KEPEMIMPINAN DALAM KERANGKA MANAJEMEN
Kepemimpinan dan manajemen telah menjadi topik pembicaraan dan pembahasan sejak lebih dari 2000 tahun. Dalam Kitab Injil pn ditemkan pembahasan tentang kepemimpinan. Misalnya dalam Mattius 15:14 dikatakan bahwa,“ jika seorang buta menuntun seorang buta, keduanya akan jatuh kedalam jurang.” Artinya, kepemimpinan dan teladan yang baik diperlukan dalam mengarahkan seseorang atau kelompok kea rah yang benar.
Al-quran juga berbicara tentang kepemimpinan. Allah berfirman : Hai orang-orang yang beriman ,taatilah Allah dan Rasul (Nya), dan ulil amri (pemimpin) diantara kamu. Kemudian jika kamu berlainan pendapat tentang sesuatu, maka kembalikanlah ia kepada Allah (Al-quran) dan Rasulnya ( sunahnya), jika kamu benar-benar beriman kepada Allah dan Hari Kemudian. Yang demikian itu lebih utama (bagimu) dan lebih baik akibatnya.“(QS.An-Nisa‘(4):59)
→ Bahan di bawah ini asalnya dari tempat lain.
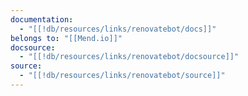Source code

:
 ```yaml
---
documentation:
  - "[[!db/resources/links/renovatebot/docs]]"
belongs to: "[[Mend.io]]"
docsource:
  - "[[!db/resources/links/renovatebot/docsource]]"
source:
  - "[[!db/resources/links/renovatebot/source]]"
---
```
Bahkan ketika Allah menciptakan Adam, Allah memakai istilah kholifah yang sangat erat kaitanya dengan kepemimpinan. Dengan demikian persoalan kepemimpinan telah ada sejak penciptaan manusia masih dalam rencana Allah SWT.
Nabi Muhammad SAW secara jelas menyebutkan soal kepemimpinan dalam salah satu sabdanya,“setiap orang diantara kalian adalah pemimpin dan akan dimintai tanggungjawab atas kepemimpinanya. Seorang imam adalah pemimpin dan akan dimintai tanggungjawab atas kepemimpinanya. Seorang suami adalah pemimpin ditengah keluarganya dan akan dimintai tanggungjawab atas kepemimpinanya. Seorang istri adalah pemimpin dan akan dimintai tanggungjawab atas kepemimpinanya. Seorang pelayan/pegawai juga pemimpin dalam mengurus harta majikanya dan akan dimintai tanggungjawab atas kepemimpinanya.
Hubungan antara kepemimpinan dengan manajemen sangatlah erat. Hubungan yang erat ini, dikarenakan kedua-duanya sebagai proses, melibatkan usaha kerja sama antara dua orang atau lebih, untuk mencapai tujuan yang telah ditetapkan. Dan di dalam setiap kegiatan orgainsasi dalam tingkat dan jenis apapun, manajemen dan kepemimpinan akan saling terkait di dalamnya. Dan karena kaitan yang erat ini, adakalanya orang sulit untuk membeda-bedakan antara manajemen dan kepemimpinan. Bahkan ada yang berpendapat, bahwa manajemen pada hakikatnya adalah ilmu pengambilan keputusan. Manajemen adalah pemecahan masalah, dan seperti di ketahui pemecahan masalah dan pengambilan keputusan, merupakan di antara serangkaian fungsi penting di dalam kepemimpinan.
Oleh karena itu ada pendapat pula yang mengatakan, bahwa ilmu manajemen adalah ilmu yang mempelajari bagaimana orang melaksanakan tanggung jawabnya dengan sebaik-baiknya melalui kerjasama dengan orang lain.
Dalam pencapaian tujuan organisasi, manajemen merupakan sarana utama administrasi kepemimpinan. Sebab manajemen pada hakikatnya merupakan serangkaian kegiatan yang dilaksanakan oleh para manajer untuk mengerahkan, menggerakkan dan mengarahkan segala sumber daya untuk mencapai tujuan secara efisien dan efektif.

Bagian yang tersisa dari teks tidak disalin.